Il a été membre de la guérilla marxiste Tupamaros dans les années 60-70. José Mujica en a gardé un sens certain de la simplicité. Il vit presque chichement dans une modeste ferme de la banlieue de Montevideo, la capitale. Un président plus que «normal».

José Mujica, le charismatique président de l\'Uruguay.
José Mujica, le charismatique président de l'Uruguay. (AFP)
«On m'appelle le président le plus pauvre. Mais je ne suis pas pauvre, dit José Mujica. L'homme pauvre, c'est celui qui se bat pour conserver un train de vie onéreux.» Mujica ne serait pas marxiste qu'on pourrait parler d'ascèse. Rien chez lui, de ses vêtements à sa voiture, ne concède au luxe. 

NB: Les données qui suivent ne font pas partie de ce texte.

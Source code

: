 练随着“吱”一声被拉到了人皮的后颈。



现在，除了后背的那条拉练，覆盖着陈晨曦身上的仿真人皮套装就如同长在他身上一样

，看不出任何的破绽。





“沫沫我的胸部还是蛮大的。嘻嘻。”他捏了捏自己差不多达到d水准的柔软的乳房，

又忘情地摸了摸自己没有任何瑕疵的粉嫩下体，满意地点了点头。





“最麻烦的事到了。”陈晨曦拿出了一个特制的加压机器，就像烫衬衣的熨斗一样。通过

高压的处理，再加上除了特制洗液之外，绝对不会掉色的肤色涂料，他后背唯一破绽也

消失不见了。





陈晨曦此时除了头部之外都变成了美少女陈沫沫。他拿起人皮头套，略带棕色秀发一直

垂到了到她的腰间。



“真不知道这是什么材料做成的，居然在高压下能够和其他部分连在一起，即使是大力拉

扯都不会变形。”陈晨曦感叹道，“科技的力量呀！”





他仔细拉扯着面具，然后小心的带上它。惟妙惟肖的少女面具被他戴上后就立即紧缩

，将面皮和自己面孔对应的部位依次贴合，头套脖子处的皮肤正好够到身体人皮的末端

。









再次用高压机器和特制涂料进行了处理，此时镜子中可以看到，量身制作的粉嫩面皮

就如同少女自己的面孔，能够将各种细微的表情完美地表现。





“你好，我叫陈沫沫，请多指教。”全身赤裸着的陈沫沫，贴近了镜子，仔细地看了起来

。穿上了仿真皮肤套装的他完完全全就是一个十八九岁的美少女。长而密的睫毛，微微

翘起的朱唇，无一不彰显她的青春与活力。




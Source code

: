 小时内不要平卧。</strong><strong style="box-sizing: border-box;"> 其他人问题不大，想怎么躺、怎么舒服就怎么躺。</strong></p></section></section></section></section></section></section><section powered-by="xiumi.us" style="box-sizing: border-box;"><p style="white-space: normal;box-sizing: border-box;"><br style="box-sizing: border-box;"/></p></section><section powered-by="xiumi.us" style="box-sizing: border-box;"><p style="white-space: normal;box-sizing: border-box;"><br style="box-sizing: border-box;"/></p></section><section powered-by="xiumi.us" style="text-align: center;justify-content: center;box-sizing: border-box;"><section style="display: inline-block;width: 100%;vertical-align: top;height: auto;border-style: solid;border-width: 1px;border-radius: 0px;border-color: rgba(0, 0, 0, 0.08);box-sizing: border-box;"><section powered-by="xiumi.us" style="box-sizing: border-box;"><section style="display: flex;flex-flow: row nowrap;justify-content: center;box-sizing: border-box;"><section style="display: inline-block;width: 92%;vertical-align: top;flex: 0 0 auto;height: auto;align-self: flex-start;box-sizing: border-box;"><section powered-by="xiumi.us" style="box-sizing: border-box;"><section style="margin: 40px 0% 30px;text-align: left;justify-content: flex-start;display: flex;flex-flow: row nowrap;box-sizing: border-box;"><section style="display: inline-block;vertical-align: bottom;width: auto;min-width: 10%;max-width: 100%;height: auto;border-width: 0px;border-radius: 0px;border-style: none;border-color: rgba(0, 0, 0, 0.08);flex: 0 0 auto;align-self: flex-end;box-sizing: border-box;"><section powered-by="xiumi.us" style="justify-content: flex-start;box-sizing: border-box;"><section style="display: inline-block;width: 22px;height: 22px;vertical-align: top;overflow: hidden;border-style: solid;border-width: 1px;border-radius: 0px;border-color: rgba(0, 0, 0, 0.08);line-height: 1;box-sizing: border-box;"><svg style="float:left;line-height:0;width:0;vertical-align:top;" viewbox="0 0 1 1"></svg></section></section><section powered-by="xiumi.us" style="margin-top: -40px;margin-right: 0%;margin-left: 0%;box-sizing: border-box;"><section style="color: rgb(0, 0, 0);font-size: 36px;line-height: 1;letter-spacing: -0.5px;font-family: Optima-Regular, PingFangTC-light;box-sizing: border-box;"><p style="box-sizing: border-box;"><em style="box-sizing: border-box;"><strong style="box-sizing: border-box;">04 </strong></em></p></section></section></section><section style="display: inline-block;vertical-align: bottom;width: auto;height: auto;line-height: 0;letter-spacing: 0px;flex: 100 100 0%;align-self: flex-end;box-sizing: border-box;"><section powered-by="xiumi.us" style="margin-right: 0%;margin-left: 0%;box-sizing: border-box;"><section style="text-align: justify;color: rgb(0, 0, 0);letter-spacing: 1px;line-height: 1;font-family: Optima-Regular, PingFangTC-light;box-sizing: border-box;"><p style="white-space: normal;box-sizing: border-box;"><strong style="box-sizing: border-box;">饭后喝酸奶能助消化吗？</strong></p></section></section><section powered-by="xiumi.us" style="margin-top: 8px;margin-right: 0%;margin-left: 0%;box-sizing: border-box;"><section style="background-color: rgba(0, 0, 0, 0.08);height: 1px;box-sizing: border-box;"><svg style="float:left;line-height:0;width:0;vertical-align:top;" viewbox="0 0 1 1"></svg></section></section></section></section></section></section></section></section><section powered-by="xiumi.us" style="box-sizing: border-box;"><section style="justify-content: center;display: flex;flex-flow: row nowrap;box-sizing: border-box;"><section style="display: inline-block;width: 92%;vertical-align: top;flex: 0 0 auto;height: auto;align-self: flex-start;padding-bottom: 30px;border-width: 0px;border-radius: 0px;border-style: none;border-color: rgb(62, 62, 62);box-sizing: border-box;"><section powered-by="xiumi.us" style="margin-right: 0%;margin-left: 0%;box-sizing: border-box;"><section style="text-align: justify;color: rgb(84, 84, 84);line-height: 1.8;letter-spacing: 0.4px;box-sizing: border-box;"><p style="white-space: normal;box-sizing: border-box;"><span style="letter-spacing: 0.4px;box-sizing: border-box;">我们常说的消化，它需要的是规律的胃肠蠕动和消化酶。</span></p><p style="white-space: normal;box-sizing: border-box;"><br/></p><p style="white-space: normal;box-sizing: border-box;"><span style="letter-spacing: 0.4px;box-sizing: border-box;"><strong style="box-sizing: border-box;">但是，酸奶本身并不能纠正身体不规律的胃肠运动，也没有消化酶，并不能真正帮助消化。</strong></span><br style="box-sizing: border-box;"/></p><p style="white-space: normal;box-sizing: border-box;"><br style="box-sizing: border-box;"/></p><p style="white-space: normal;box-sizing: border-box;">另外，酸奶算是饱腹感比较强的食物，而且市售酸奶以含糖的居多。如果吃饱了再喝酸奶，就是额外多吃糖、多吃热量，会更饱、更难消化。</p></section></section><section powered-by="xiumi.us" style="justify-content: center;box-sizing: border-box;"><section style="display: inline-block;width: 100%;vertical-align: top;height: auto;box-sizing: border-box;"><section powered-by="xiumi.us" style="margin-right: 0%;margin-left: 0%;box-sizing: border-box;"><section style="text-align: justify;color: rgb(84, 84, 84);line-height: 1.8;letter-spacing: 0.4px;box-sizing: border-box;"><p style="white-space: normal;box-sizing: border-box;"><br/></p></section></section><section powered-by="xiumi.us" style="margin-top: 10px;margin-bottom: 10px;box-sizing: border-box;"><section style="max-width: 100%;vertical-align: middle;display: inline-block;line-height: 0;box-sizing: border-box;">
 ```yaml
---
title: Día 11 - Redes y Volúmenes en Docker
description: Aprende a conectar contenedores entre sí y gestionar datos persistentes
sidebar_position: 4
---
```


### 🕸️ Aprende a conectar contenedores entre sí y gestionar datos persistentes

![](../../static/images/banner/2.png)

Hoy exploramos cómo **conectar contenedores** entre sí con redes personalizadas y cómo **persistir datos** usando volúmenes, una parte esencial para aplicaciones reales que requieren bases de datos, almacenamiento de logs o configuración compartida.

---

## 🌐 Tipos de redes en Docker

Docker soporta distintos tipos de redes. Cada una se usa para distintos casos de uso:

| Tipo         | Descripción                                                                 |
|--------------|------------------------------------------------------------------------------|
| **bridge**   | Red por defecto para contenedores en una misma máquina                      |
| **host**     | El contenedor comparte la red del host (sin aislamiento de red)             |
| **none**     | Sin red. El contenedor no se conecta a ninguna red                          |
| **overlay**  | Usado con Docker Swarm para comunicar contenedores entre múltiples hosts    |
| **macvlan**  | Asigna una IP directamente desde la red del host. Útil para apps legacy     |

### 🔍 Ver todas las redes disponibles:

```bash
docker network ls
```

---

Il refuse de vivre dans la résidence officielle, et a préféré la ferme familiale de sa femme, perdue au bout d'une route poussiéreuse. Un vieux tracteur, une Coccinelle Volkswagen de 1987, voilà pour sa seule fortune. Il cède 90% de son salaire aux œuvres, et se contente d'un salaire mensuel d'environ 900 euros, auquel il convient d'ajouter les émoluments de sénatrice de son épouse.

Mujica est proche du peuple et entend le rester. Du temps de son engagement révolutionnaire, il a pris six balles dans la peau, et séjourné 14 ans en prison. Aussi, Mujica n'est pas tendre vis-à-vis des grands de ce monde. Il leur reproche de vouloir toujours le développement par la consommation. «Comme si l'inverse signifiait la fin du monde», précise-t-il.

Seulement voilà, les temps sont durs. Selon l'opposition, la prospérité économique n'a favorisé ni la santé ni l'éducation de la population.
Du reste, la cote de popularité du président est passée pour la première fois sous les 50%. Sans doute qu'une partie de l'opinion n'apprécie pas la légalisation de l'avortement et de la consommation de cannabis.

De toute façon, Mujica se fiche de sa popularité. La Constitution lui interdit de se représenter.